Contingency Fee Payments Prohibited
That statement has resulted in the citation, by some, of Oklahoma's law prohibiting contingency fees. The law, OS 21.9334, reads, "Contingency fee prohibited. No person may retain or employ a lobbyist ... for compensation contingent in whole or in part on the passage or defeat of any official action or the approval or veto of any legislation, issuance of an executive order or approval or denial of a pardon or parole by the Governor. No lobbyist may accept any employment or render any service for compensation contingent on the passage or defeat of any legislation or the approval or veto of any legislation by the Governor. Any person convicted of violating the provisions of this section shall be guilty of a felony punishable by a fine of not more than One Thousand Dollars or by imprisonment in the State Penitentiary not exceeding two years or by both such fine and imprisonment."
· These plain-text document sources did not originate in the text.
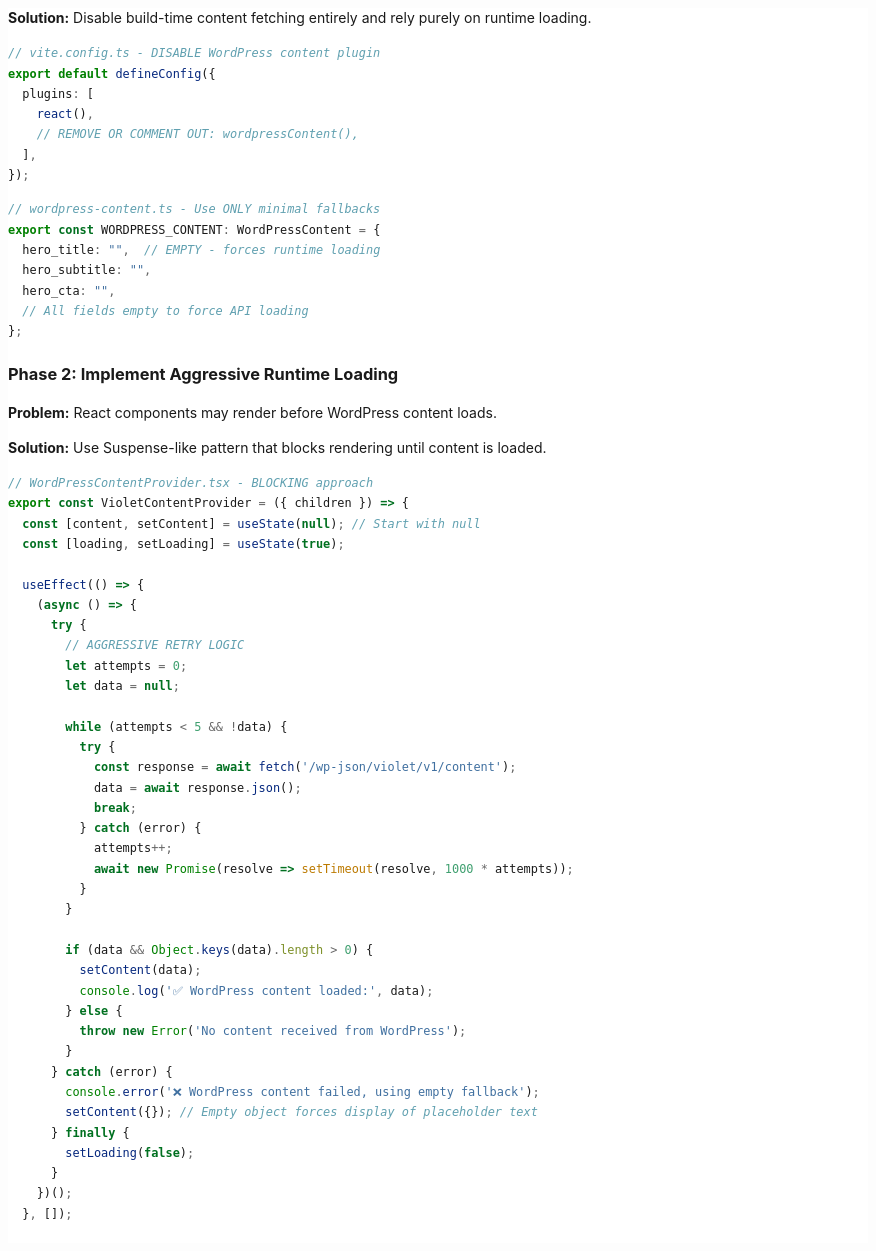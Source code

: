 **Solution:** Disable build-time content fetching entirely and rely purely on runtime loading.

```typescript
// vite.config.ts - DISABLE WordPress content plugin
export default defineConfig({
  plugins: [
    react(),
    // REMOVE OR COMMENT OUT: wordpressContent(), 
  ],
});
```

```typescript
// wordpress-content.ts - Use ONLY minimal fallbacks
export const WORDPRESS_CONTENT: WordPressContent = {
  hero_title: "",  // EMPTY - forces runtime loading
  hero_subtitle: "",
  hero_cta: "",
  // All fields empty to force API loading
};
```

### **Phase 2: Implement Aggressive Runtime Loading**

**Problem:** React components may render before WordPress content loads.

**Solution:** Use Suspense-like pattern that blocks rendering until content is loaded.

```typescript
// WordPressContentProvider.tsx - BLOCKING approach
export const VioletContentProvider = ({ children }) => {
  const [content, setContent] = useState(null); // Start with null
  const [loading, setLoading] = useState(true);
  
  useEffect(() => {
    (async () => {
      try {
        // AGGRESSIVE RETRY LOGIC
        let attempts = 0;
        let data = null;
        
        while (attempts < 5 && !data) {
          try {
            const response = await fetch('/wp-json/violet/v1/content');
            data = await response.json();
            break;
          } catch (error) {
            attempts++;
            await new Promise(resolve => setTimeout(resolve, 1000 * attempts));
          }
        }
        
        if (data && Object.keys(data).length > 0) {
          setContent(data);
          console.log('✅ WordPress content loaded:', data);
        } else {
          throw new Error('No content received from WordPress');
        }
      } catch (error) {
        console.error('❌ WordPress content failed, using empty fallback');
        setContent({}); // Empty object forces display of placeholder text
      } finally {
        setLoading(false);
      }
    })();
  }, []);
  
```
Pettigrew said, "I don’t know if Switzer had a contract or if he did if it was similar to mine with InsureNet but mine has a provision that if the contract would be in violation of any state or federal law, then it is null and void."

'All I do is open the door for them'
Switzer said InsureNet officials asked him to help introduce them to Meacham and others. He said he was introduced to InsureNet by Tinker Owens, the former OU wide receiver who is now a Norman insurance agent. (An internal InsureNet document viewed by TMRO shows Switzer, Tinker Owens and his brother, former OU star Steve Owens, as members of the "InsureNet Team" in Oklahoma. Steve Owens, however, says he was invited to join the team but declined. He was not aware the document is in circulation.)

Switzer said he introduced InsureNet officials to executives in Oklahoma, Texas, Tennessee, Kansas, Missouri and New Mexico. "All I do is open the door for them," he said.

Switzer said he does not have a contract with InsureNet, only a handshake. Company officials did not respond to inquiries about the relationship of Switzer and others to the company, nor did Oklahoma City InsureNet lobbyist Chad Alexander, the former Oklahoma Republican Party chairman and former campaign manager for Watts. Governor Henry's office did not respond when asked when Henry met with Switzer.

Former Rep. Wayne Pettigrew, Edmond insurance agent who is partners with Tinker Owens in a Tulsa-based life insurance company, says he doesn't believe Watts has been active in Oklahoma for InsureNet: "I believe JC’s consulting company was only used in Louisiana," he told TMRO. However, another source said Watts made "introductory" phone calls for the company and Switzer in Louisiana, Nevada and other states.

Pettigrew has been a national representative of InsureNet and helped push the company's plan across the nation; he said today his contract expired on May 31st and he no longer is helping the company.